BEGIN Given data
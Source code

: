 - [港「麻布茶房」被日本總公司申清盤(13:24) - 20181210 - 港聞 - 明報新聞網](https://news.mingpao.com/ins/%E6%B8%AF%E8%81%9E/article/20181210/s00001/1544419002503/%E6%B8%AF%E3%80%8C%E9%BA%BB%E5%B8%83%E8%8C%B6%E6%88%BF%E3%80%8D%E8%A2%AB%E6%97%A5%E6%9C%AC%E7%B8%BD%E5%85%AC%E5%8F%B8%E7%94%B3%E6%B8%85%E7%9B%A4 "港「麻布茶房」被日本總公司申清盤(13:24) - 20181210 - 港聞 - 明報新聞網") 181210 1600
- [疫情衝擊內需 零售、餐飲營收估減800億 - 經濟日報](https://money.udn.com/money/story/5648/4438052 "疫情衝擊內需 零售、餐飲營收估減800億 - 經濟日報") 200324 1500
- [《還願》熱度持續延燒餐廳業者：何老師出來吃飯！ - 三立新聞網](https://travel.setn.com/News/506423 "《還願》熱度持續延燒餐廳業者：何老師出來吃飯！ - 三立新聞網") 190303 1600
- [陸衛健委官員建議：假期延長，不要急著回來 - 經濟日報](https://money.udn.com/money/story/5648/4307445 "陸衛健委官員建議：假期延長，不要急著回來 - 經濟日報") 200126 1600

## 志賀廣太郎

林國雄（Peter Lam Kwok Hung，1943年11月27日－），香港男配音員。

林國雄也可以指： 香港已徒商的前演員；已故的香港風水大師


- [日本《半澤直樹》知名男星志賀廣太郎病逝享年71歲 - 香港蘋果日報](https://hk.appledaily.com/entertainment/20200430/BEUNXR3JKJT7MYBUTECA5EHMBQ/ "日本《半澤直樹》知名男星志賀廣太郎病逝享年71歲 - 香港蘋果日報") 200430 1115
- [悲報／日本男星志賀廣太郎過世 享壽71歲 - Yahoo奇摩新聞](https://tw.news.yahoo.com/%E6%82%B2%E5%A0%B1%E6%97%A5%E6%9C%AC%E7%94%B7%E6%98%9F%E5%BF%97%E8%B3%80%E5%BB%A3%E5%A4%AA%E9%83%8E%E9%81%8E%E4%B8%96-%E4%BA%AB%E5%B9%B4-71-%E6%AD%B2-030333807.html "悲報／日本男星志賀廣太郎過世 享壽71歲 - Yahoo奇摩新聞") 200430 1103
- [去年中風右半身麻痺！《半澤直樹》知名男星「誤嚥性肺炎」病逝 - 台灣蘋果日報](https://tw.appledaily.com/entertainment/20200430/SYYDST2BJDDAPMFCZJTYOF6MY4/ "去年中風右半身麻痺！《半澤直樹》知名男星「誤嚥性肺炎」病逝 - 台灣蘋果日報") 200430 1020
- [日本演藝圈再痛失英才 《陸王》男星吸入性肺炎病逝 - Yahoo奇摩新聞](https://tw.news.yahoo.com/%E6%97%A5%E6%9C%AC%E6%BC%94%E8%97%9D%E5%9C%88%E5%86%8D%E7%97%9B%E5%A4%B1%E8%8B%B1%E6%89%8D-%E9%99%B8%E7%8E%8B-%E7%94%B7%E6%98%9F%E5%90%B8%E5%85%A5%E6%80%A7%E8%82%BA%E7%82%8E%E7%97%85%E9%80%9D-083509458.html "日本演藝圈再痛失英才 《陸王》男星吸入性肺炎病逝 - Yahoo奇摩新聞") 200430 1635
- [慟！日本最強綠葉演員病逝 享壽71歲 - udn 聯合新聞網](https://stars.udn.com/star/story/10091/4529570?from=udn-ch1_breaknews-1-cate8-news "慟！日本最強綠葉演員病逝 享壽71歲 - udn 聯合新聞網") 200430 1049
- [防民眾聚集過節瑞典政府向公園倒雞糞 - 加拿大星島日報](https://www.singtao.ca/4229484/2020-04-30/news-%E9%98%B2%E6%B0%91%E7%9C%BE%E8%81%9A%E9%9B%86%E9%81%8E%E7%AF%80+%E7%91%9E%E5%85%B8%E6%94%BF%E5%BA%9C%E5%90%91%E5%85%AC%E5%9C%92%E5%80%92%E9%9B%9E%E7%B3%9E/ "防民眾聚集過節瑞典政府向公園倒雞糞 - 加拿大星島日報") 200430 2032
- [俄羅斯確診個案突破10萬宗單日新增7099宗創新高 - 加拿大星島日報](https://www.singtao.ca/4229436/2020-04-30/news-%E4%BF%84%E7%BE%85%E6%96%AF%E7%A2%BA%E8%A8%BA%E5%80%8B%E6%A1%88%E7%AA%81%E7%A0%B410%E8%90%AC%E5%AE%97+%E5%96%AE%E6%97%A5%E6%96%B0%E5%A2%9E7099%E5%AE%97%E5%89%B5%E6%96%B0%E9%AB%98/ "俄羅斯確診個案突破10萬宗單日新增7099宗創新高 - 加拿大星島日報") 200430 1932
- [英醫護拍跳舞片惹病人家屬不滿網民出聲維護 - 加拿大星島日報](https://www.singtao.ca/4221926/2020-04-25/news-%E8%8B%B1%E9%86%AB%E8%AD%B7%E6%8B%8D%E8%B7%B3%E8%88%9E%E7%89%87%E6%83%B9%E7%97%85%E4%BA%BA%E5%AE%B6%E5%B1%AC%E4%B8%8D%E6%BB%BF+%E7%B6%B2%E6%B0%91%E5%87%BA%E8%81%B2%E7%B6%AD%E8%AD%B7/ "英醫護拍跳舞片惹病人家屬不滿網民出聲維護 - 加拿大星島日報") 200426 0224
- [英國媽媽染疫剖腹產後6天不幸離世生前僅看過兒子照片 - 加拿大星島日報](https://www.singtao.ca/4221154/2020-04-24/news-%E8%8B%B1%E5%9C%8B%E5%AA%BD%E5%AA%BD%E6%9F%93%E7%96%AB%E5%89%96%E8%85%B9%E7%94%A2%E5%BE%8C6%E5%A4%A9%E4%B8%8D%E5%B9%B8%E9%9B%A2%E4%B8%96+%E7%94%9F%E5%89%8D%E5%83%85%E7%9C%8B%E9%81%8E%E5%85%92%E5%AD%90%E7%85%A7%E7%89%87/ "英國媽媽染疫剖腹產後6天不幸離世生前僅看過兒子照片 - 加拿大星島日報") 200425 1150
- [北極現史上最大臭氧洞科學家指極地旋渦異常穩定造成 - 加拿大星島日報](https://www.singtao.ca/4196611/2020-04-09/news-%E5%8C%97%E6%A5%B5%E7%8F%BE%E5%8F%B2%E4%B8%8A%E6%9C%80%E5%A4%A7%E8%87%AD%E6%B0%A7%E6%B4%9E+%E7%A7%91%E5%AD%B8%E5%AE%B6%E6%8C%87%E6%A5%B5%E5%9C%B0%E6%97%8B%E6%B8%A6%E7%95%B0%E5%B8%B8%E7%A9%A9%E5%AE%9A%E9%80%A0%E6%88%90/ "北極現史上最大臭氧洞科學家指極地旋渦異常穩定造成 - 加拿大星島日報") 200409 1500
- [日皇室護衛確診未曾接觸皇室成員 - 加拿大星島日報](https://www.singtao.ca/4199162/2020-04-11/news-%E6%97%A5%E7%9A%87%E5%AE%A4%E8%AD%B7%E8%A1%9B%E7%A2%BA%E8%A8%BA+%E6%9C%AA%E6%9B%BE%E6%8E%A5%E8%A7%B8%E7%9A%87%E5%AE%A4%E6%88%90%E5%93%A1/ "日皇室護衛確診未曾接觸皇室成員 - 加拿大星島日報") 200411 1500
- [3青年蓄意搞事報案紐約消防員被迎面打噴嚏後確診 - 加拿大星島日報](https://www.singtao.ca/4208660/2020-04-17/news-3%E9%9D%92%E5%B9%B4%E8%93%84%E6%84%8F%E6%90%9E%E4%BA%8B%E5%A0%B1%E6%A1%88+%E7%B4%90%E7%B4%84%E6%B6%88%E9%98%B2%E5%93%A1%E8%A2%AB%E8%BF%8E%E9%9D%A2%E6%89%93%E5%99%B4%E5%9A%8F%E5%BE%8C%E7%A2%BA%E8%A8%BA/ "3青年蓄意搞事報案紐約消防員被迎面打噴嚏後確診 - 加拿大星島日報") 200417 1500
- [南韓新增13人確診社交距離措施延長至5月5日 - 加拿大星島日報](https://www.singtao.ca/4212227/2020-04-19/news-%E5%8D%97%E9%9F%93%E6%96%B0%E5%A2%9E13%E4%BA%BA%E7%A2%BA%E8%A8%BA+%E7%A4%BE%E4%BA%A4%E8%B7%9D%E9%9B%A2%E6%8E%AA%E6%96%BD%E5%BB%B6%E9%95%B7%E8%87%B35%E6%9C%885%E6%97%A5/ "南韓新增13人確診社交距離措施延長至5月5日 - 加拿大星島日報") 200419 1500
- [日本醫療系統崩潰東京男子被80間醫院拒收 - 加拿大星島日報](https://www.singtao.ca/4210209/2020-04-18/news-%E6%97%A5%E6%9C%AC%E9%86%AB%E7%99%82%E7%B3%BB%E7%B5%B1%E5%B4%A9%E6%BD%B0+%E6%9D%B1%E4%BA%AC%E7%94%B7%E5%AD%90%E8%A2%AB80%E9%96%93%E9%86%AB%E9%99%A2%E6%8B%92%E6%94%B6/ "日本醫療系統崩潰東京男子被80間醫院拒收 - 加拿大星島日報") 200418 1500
END Given data
Wherever the string "money" appears in the entries, copy that line.

- [疫情衝擊內需 零售、餐飲營收估減800億 - 經濟日報](https://money.udn.com/money/story/5648/4438052 "疫情衝擊內需 零售、餐飲營收估減800億 - 經濟日報") 200324 1500
- [陸衛健委官員建議：假期延長，不要急著回來 - 經濟日報](https://money.udn.com/money/story/5648/4307445 "陸衛健委官員建議：假期延長，不要急著回來 - 經濟日報") 200126 1600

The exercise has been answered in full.